4.3.4 Indeks dan beban glikemik nasi analog terpilih

Pengambilan darah relawan dilakukan melalui pembuluh darah kapiler yang terdapat di ujung jari tangan. Hal ini dikarenakan darah yang diambil dari pembuluh darah ini memiliki variasi kadar glukosa darah pada relawan yang lebih kecil dibandingkan darah yang diambil dari pembuluh vena. Glukosa darah yang diambil bereaksi dengan enzim glucose oxydase (GOD) dan potassium ferricyanide yang terdapat pada test strip pengujian. Reaksi tersebut menghasilkan potrassium ferrocyanide. Jumlah potrassium ferrocyanide yang dihasilkan setara dengan jumlah glukosa yang terkandung pada sampel (Arkray, 2001).

Data indeks glikemik yang disajikan adalah data indeks glikemik rata-rata 10 orang dari 20 orang subjek yang berpartisipasi. Penyajian data 10 subjek dari total 20 orang dikarenakan banyaknya bias data. Bias data tersebut adalah glukosa darah yang tidak stabil pada rentang waktu pengujian, terlalu tinggi ataupun terlalu rendah. Selain itu adanya subjek relawan yang menghasilkan nilai indeks glikemik yang terlalu besar dibandingkan relawan lainnya (data pencilan/outliner). Jika ditinjau menurut FAO dan WHO (1997), jumlah minimal subjek dalam pengukuran indeks glikemik adalah 6 orang dengan syarat subjek adalah orang yang sama untuk masing-masing pangan yang diujikan. Sehingga jumlah subjek pengukuran nilai indeks glikemik sudah memenuhi standar minimal.
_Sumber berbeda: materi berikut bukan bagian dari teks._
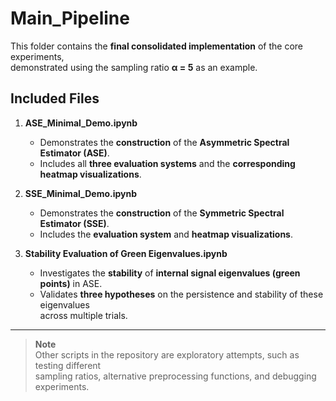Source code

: # Main_Pipeline

This folder contains the **final consolidated implementation** of the core experiments,  
demonstrated using the sampling ratio **α = 5** as an example.

## Included Files

1. **ASE_Minimal_Demo.ipynb**  
   - Demonstrates the **construction** of the **Asymmetric Spectral Estimator (ASE)**.
   - Includes all **three evaluation systems** and the **corresponding heatmap visualizations**.

2. **SSE_Minimal_Demo.ipynb**  
   - Demonstrates the **construction** of the **Symmetric Spectral Estimator (SSE)**.
   - Includes the **evaluation system** and **heatmap visualizations**.

3. **Stability Evaluation of Green Eigenvalues.ipynb**  
   - Investigates the **stability** of **internal signal eigenvalues (green points)** in ASE.
   - Validates **three hypotheses** on the persistence and stability of these eigenvalues  
     across multiple trials.

---

> **Note**  
> Other scripts in the repository are exploratory attempts, such as testing different  
> sampling ratios, alternative preprocessing functions, and debugging experiments.

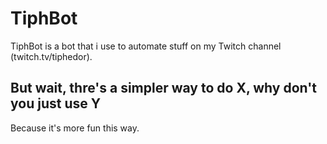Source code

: # TiphBot

TiphBot is a bot that i use to automate stuff on my Twitch channel (twitch.tv/tiphedor).

## But wait, thre's a simpler way to do X, why don't you just use Y 

Because it's more fun this way.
Berdasarkan Tabel 21, indeks glikemik nasi menir dan nasi analog perlakuan penambahan ekstrak teh hitam berturut-turut yaitu 71.16 ± 15.41 (termasuk kategori IG tinggi) dan 44.19 ± 10.75 (termasuk IG rendah). Hasil analisis ragam t-test berpasangan (Lampiran 16) menunjukkan bahwa terdapat perbedaan nyata (p<0.05) IG sebelum perlakuan penambahan ekstrak teh hitam (IG menir) dengan setelah perlakuan penambahan ekstrak teh hitam (IG nasi analog). Hasil IG nasi analog yang dihasilkan dibandingkan dengan hasil IG menir. Karena hasil IG beras analog yang dihasilkan lebih rendah dari menir, maka dapat diasumsikan bahwa perlakuan penambahan ekstrak teh hitam pada proses pengolahan beras analog mampu menurunkan IG produk.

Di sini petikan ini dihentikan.